= International reserves of Russia =

The international reserves of Russia are liquid assets held by the Central Bank of Russia or other monetary authorities in order to implement monetary policies relating to the country's currency exchange rate and ensuring the payment of its imports.

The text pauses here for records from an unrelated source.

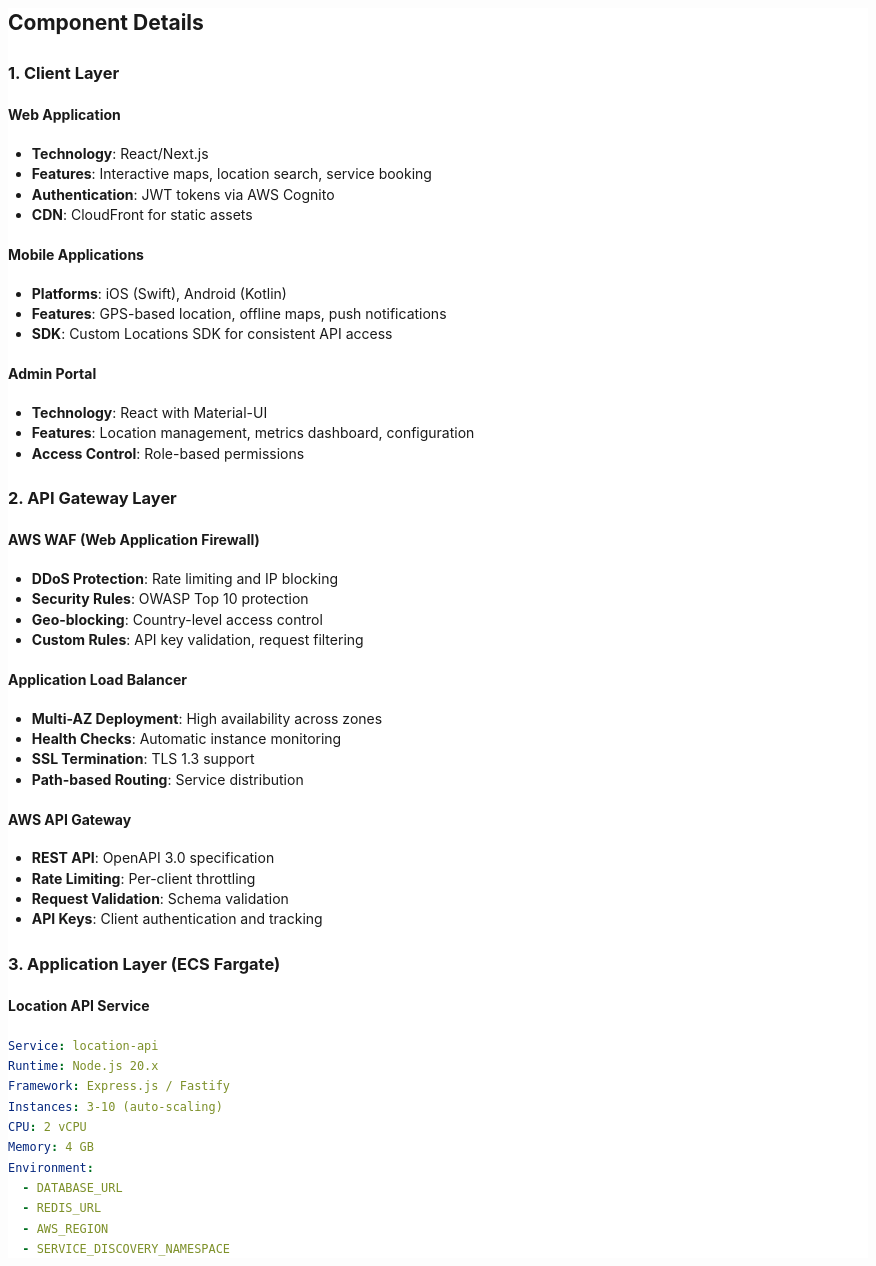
 ```mermaid
```

## Component Details

### 1. Client Layer

#### Web Application
- **Technology**: React/Next.js
- **Features**: Interactive maps, location search, service booking
- **Authentication**: JWT tokens via AWS Cognito
- **CDN**: CloudFront for static assets

#### Mobile Applications
- **Platforms**: iOS (Swift), Android (Kotlin)
- **Features**: GPS-based location, offline maps, push notifications
- **SDK**: Custom Locations SDK for consistent API access

#### Admin Portal
- **Technology**: React with Material-UI
- **Features**: Location management, metrics dashboard, configuration
- **Access Control**: Role-based permissions

### 2. API Gateway Layer

#### AWS WAF (Web Application Firewall)
- **DDoS Protection**: Rate limiting and IP blocking
- **Security Rules**: OWASP Top 10 protection
- **Geo-blocking**: Country-level access control
- **Custom Rules**: API key validation, request filtering

#### Application Load Balancer
- **Multi-AZ Deployment**: High availability across zones
- **Health Checks**: Automatic instance monitoring
- **SSL Termination**: TLS 1.3 support
- **Path-based Routing**: Service distribution

#### AWS API Gateway
- **REST API**: OpenAPI 3.0 specification
- **Rate Limiting**: Per-client throttling
- **Request Validation**: Schema validation
- **API Keys**: Client authentication and tracking

### 3. Application Layer (ECS Fargate)

#### Location API Service
```yaml
Service: location-api
Runtime: Node.js 20.x
Framework: Express.js / Fastify
Instances: 3-10 (auto-scaling)
CPU: 2 vCPU
Memory: 4 GB
Environment:
  - DATABASE_URL
  - REDIS_URL
  - AWS_REGION
  - SERVICE_DISCOVERY_NAMESPACE
```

The assets include foreign currency and foreign denominated bonds, gold reserves, SDRs (special drawing rights) and the IMF reserve position.

== International reserves of Russia ==
- All values are in millions of United States dollars.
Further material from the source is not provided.